▶ Work instructions:
What follows is a listing to be transcribed exactly.

##### Available data

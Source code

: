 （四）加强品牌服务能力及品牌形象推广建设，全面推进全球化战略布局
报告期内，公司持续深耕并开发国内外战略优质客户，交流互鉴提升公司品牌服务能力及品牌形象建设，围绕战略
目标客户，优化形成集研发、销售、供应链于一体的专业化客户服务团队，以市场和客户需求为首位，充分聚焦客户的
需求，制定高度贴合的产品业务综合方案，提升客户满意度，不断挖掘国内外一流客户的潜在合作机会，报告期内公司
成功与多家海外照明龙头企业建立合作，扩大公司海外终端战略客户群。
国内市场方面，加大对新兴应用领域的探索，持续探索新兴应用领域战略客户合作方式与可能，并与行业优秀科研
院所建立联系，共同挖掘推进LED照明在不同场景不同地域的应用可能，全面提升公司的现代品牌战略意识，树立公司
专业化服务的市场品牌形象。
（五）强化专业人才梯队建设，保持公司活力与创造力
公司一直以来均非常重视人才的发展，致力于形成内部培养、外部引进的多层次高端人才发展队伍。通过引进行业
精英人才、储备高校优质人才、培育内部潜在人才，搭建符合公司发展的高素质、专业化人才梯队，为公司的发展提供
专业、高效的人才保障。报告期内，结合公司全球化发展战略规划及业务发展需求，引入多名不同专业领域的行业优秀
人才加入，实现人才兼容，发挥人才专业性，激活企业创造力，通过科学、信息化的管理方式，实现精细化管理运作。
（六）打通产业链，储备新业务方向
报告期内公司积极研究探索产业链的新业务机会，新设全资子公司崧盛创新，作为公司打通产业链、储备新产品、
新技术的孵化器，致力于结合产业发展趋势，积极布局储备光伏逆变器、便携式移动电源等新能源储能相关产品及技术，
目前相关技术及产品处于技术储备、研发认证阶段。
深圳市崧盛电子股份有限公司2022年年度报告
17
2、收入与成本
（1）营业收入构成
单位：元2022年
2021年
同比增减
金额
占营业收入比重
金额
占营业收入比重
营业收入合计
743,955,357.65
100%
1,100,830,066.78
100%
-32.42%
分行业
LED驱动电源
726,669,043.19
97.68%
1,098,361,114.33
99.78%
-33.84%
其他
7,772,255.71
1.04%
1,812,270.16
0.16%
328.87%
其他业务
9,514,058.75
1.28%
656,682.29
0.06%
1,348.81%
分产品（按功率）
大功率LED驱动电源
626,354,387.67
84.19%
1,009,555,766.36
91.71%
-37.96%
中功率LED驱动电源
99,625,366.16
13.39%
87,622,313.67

##########

▶ Response:
Source code

: （四）加强品牌服务能力及品牌形象推广建设，全面推进全球化战略布局
报告期内，公司持续深耕并开发国内外战略优质客户，交流互鉴提升公司品牌服务能力及品牌形象建设，围绕战略
目标客户，优化形成集研发、销售、供应链于一体的专业化客户服务团队，以市场和客户需求为首位，充分聚焦客户的
需求，制定高度贴合的产品业务综合方案，提升客户满意度，不断挖掘国内外一流客户的潜在合作机会，报告期内公司
成功与多家海外照明龙头企业建立合作，扩大公司海外终端战略客户群。
国内市场方面，加大对新兴应用领域的探索，持续探索新兴应用领域战略客户合作方式与可能，并与行业优秀科研
院所建立联系，共同挖掘推进LED照明在不同场景不同地域的应用可能，全面提升公司的现代品牌战略意识，树立公司
专业化服务的市场品牌形象。
（五）强化专业人才梯队建设，保持公司活力与创造力
公司一直以来均非常重视人才的发展，致力于形成内部培养、外部引进的多层次高端人才发展队伍。通过引进行业
精英人才、储备高校优质人才、培育内部潜在人才，搭建符合公司发展的高素质、专业化人才梯队，为公司的发展提供
专业、高效的人才保障。报告期内，结合公司全球化发展战略规划及业务发展需求，引入多名不同专业领域的行业优秀
人才加入，实现人才兼容，发挥人才专业性，激活企业创造力，通过科学、信息化的管理方式，实现精细化管理运作。
（六）打通产业链，储备新业务方向
报告期内公司积极研究探索产业链的新业务机会，新设全资子公司崧盛创新，作为公司打通产业链、储备新产品、
新技术的孵化器，致力于结合产业发展趋势，积极布局储备光伏逆变器、便携式移动电源等新能源储能相关产品及技术，
目前相关技术及产品处于技术储备、研发认证阶段。
深圳市崧盛电子股份有限公司2022年年度报告
17
2、收入与成本
（1）营业收入构成
单位：元2022年
2021年
同比增减
金额
占营业收入比重
金额
占营业收入比重
营业收入合计
743,955,357.65
100%
1,100,830,066.78
100%
-32.42%
分行业
LED驱动电源
726,669,043.19
97.68%
1,098,361,114.33
99.78%
-33.84%
其他
7,772,255.71
1.04%
1,812,270.16
0.16%
328.87%
其他业务
9,514,058.75
1.28%
656,682.29
0.06%
1,348.81%
分产品（按功率）
大功率LED驱动电源
626,354,387.67
84.19%
1,009,555,766.36
91.71%
-37.96%
中功率LED驱动电源
99,625,366.16
13.39%
87,622,313.67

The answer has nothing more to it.